I didn’t realize the truth of the saying that it takes a village to raise a child until I moved back to Birmingham in 2006.
Truthfully, I don’t remember a time growing up that my village hasn’t been there.
My momma, Doris J. Sparks, grew up in a tight-knit family. She had three sisters—Carolyn, Geraldine and the late Minnie—and five brothers, and most of my childhood memories include them, my cousins, my maternal grandparents, Lela and the late George, and my grandma’s twin sister, my great-aunt Rosie who passed away last year. Whether it was driving to Disney World or going to Gatlinburg or chatting at my grandparents’ house after church, my village has always been there.
In good times and in bad.
At so many of my childhood activities, they were right there in the audience cheering me on and offering huge smiles of encouragement when I messed up. Even now as an adult, it’s rare for me not to look out into the audience and see them there.
When I found a lump in my breast in 1992, my aunt Carolyn was with my momma behind closed doors feeling me up to see if she could feel what my momma and I felt. When I had to have emergency surgery in March to have my gall bladder removed, I woke up to find my aunts right there.
When I was the first granddaughter to graduate from college in 1993 and at when I received my master’s degree in December, my village was right there cheering me on.
The night before I moved to New York, I remember my aunt Geraldine coming over and looking at me with tears streaming down her face, telling me she didn’t want me to go, and my uncle Mike and aunt Janice making the drive with me and my parents.
When I returned home from Pennsylvania for my daddy’s funeral in 1994, they were right there, offering a shoulder to cry on.
When my mother was diagnosed with leukemia, they were right there going to appointments with her and taking care of her.
When I returned to Birmingham again for my mother’s funeral in 1996, they were there crying with me.

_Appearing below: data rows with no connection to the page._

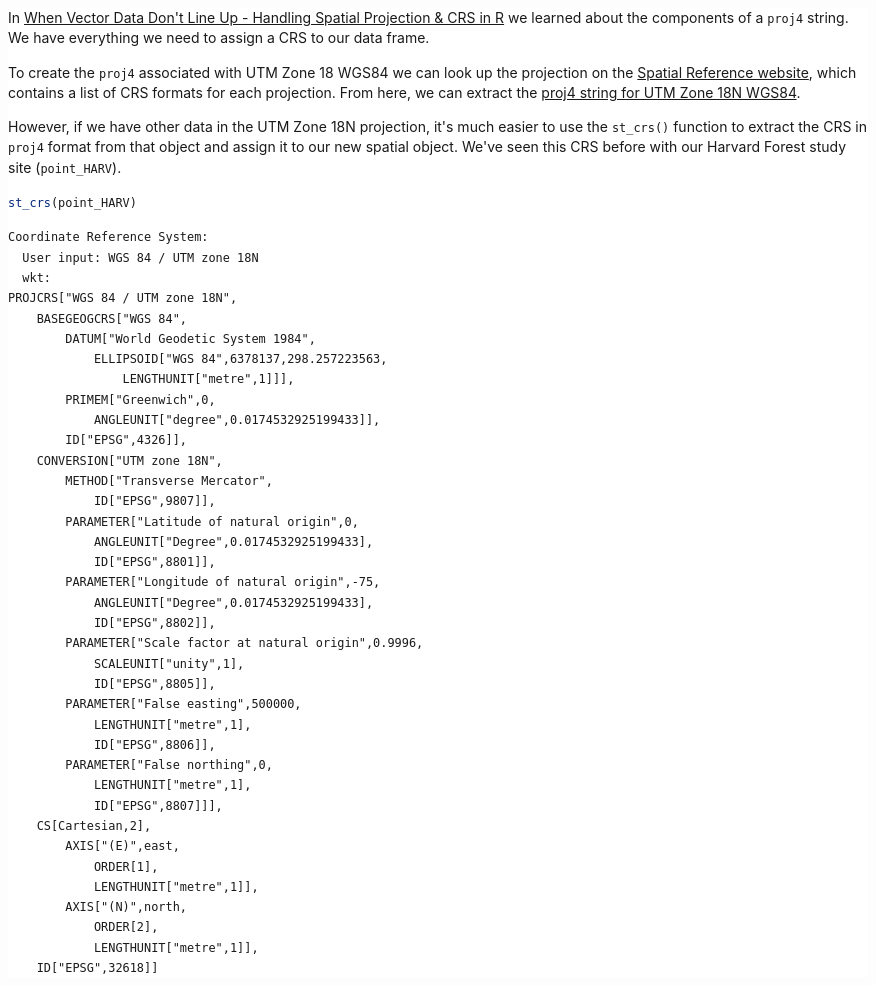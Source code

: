 In
[When Vector Data Don't Line Up - Handling Spatial Projection \& CRS in R](09-vector-when-data-dont-line-up-crs.html)
we learned about the components of a `proj4` string. We have everything we need
to assign a CRS to our data frame.

To create the `proj4` associated with UTM Zone 18 WGS84 we can look up the
projection on the
[Spatial Reference website](https://spatialreference.org/ref/epsg/32618/),
which contains a list of CRS formats for each projection. From here, we can
extract the
[proj4 string for UTM Zone 18N WGS84](https://spatialreference.org/ref/epsg/32618/proj4.txt).

However, if we have other data in the UTM Zone 18N projection, it's much easier
to use the `st_crs()` function to extract the CRS in `proj4` format from that
object and assign it to our new spatial object. We've seen this CRS before with
our Harvard Forest study site (`point_HARV`).


``` r
st_crs(point_HARV)
```

``` output
Coordinate Reference System:
  User input: WGS 84 / UTM zone 18N 
  wkt:
PROJCRS["WGS 84 / UTM zone 18N",
    BASEGEOGCRS["WGS 84",
        DATUM["World Geodetic System 1984",
            ELLIPSOID["WGS 84",6378137,298.257223563,
                LENGTHUNIT["metre",1]]],
        PRIMEM["Greenwich",0,
            ANGLEUNIT["degree",0.0174532925199433]],
        ID["EPSG",4326]],
    CONVERSION["UTM zone 18N",
        METHOD["Transverse Mercator",
            ID["EPSG",9807]],
        PARAMETER["Latitude of natural origin",0,
            ANGLEUNIT["Degree",0.0174532925199433],
            ID["EPSG",8801]],
        PARAMETER["Longitude of natural origin",-75,
            ANGLEUNIT["Degree",0.0174532925199433],
            ID["EPSG",8802]],
        PARAMETER["Scale factor at natural origin",0.9996,
            SCALEUNIT["unity",1],
            ID["EPSG",8805]],
        PARAMETER["False easting",500000,
            LENGTHUNIT["metre",1],
            ID["EPSG",8806]],
        PARAMETER["False northing",0,
            LENGTHUNIT["metre",1],
            ID["EPSG",8807]]],
    CS[Cartesian,2],
        AXIS["(E)",east,
            ORDER[1],
            LENGTHUNIT["metre",1]],
        AXIS["(N)",north,
            ORDER[2],
            LENGTHUNIT["metre",1]],
    ID["EPSG",32618]]
```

When I returned from New York in 2006 with my heart broken and broken in general, they were right there helping me pick up the pieces and rebuild my life—babysitting my baby girl and eventually helping me plan my wedding when I got remarried.
When my first book was released, they threw the party and helped spread the word.
My village has always been there.
Maybe you’re like me and your mother is no longer here. I challenge you to look around at the people God has placed in your path to help you on your journey. It might not be a biological connection or a big group like what I have, but I believe there is someone.
We can’t take these people’s presence for granted. It’s so easy to get sad on Mother’s Day because my momma isn’t here, but I realized this weekend as I celebrated Mother’s Day with my aunts, cousins and grandma at our annual get-together that I am so blessed to have these amazing, strong women in my life. I just wanted to say publicly, thank you. I wouldn’t be the woman or the momma I am today without you.